Everything you need to know about the 23 year-old Scot who is Britain's sprint revelation of the 2016 Rio Olympic Games
Callum Skinner has been Britain’s track sprint revelation of this year’s Olympic Games in Rio de Janeiro. Anchoring Britain’s team sprint from man three and blitzing through to the final of the individual sprint, the 23 year-old Scot has barely put a foot wrong in Brazil.
Having won gold in the team sprint, the man from Edinburgh now stands between Jason Kenny and his fifth Olympic gold medal when the two line up in the sprint final in Rio on Sunday.
While Skinner’s performances may have taken some by surprise, the results are final confirmation of talent for the man who has been slated as the ‘next Chris Hoy’ ever since he was first inspired to swing a leg over a bike after watching Hoy win a gold medal in Athens in 2004.
Indeed Skinner began his riding career at the same Meadowbank track that nurtured Hoy; in 2008 when he was crowned national youth champion, the city council even crowned him the inaugural winner of the Chris Hoy Trophy for promising young cyclists.
“He’s a young lad whose come onto the team and whose worked incredibly hard, he’s earnt the spot and he’s shown already that he’s riding with a really mature head,” said Hoy.
“Anyone that comes into the team has been given that kind of title [the ‘next Chris Hoy’] and it must get really quite boring for them to have to listen to the same thing all the time.”
Supported by the Braveheart Fund, Skinner has steadily worked his way through the British Cycling system.
In 2010 he joined the BC Academy and represented Scotland at the 2010 Commonwealth Games. In 2014 he became the first man to ever win all four sprint events – team sprint, individual sprint, keirin and kilo – at the national championships.
2016 was a standout year for Skinner, who won team sprint World Cup overall title with Philip Hindes and Jason Kenny and finished eighth in the individual sprint in the track world championships in London, claiming the scalp of defending champion, Frenchman Gregory Bauge, along the way.

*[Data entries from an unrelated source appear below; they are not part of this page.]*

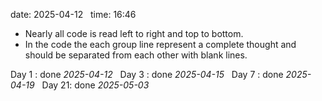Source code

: date: 2025-04-12  
time: 16:46  

- Nearly all code is read left to right and top to bottom.
- In the code the each group line represent a complete thought and should be separated from each other with blank lines.

Day 1 : done *2025-04-12*  
Day 3 : done *2025-04-15*  
Day 7 : done *2025-04-19*  
Day 21: done *2025-05-03*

In doing so he has cemented his place as man three in the team pursuit, a hugely demanding role that requires immense power off the start and exceptional strength endurance. None have made it their own since the departure of Hoy from the position after London 2012.
“He was the last piece of the jigsaw puzzle for us, and there’s no doubt he’s done a fantastic job,” said GB head coach Iain Dyer. “It was a fantastic series [in the team sprint], to not only ride that fast once but to do it three times on such limited recovery, at such a high level.”
Only his Rio roommate Jason Kenny qualified faster in the individual sprint in Brazil and Skinner, who coaches describe as laid back but extremely hard-working, appears unfazed by the biggest competition of his career.
The way he stares down his opponents before each match up in the sprint suggests that his confidence is sky high.
Just as Kenny emerged in Beijing in 2008 to win team sprint gold and individual sprint silver behind Chris Hoy, so history seems to be repeating itself. By the end of these Games, Callum Skinner will be the next big name in British track sprinting.